Dragonfly 44 est une galaxie emblématique de la nouvelle classe de galaxies dites "ultra-diffuses" car ne comportant que très peu d'étoiles. Nous en avions parlé ici-même en mai 2015 lors de sa découverte. Aujourd'hui, les astrophysiciens qui l'ont mise à jour viennent de parvenir à quantifier son contenu en matière noire, et il dépasse tous les records.
C'est avec le réseau de petits télescopes appelé Dragonfly Telephoto Array que Pieter Van Dokkum (Université de Yale) et son équipe avaient trouvé cette étrange galaxie un peu par hasard.

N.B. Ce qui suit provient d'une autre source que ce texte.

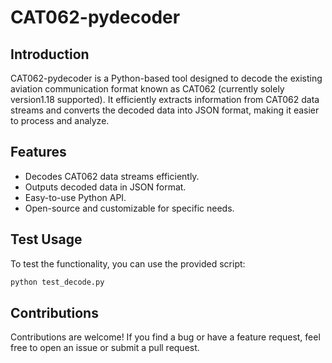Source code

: # CAT062-pydecoder

## Introduction
CAT062-pydecoder is a Python-based tool designed to decode the existing aviation communication format known as CAT062 (currently solely version1.18 supported). It efficiently extracts information from CAT062 data streams and converts the decoded data into JSON format, making it easier to process and analyze.

## Features
- Decodes CAT062 data streams efficiently.
- Outputs decoded data in JSON format.
- Easy-to-use Python API.
- Open-source and customizable for specific needs.

## Test Usage
To test the functionality, you can use the provided script:
```bash
python test_decode.py
```

## Contributions
Contributions are welcome! If you find a bug or have a feature request, feel free to open an issue or submit a pull request.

Etrange car comportant très peu d'étoiles mais qui semblent bien rester emprises dans un puits gravitationnel énorme, celui d'une galaxie aussi grosse que la Voie Lactée.
Dragonfly 44 a une taille de 60 000 années-lumière, proche de celle de notre Galaxie, mais en revanche, ne possède que 1% de son nombre d'étoiles, l'équivalent d'une galaxie naine elliptique !
Les astrophysiciens, après avoir confirmé qu'il s'agissait bien d'une galaxie, grâce à des mesures spectroscopiques de sa composition et des mesures de distance, ont essayé de déterminer comment de telles galaxies pouvaient exister. Une explication avancée est que ces galaxies seraient enfouies dans un épais cocon de matière noire qui les aiderait à "résister" aux assauts gravitationnels des galaxies voisines. En effet, un tel petit groupe d'étoiles aussi diffus ne peut pas exister dans la durée sans la présence d'une masse importante permettant de les garder "prisonnières".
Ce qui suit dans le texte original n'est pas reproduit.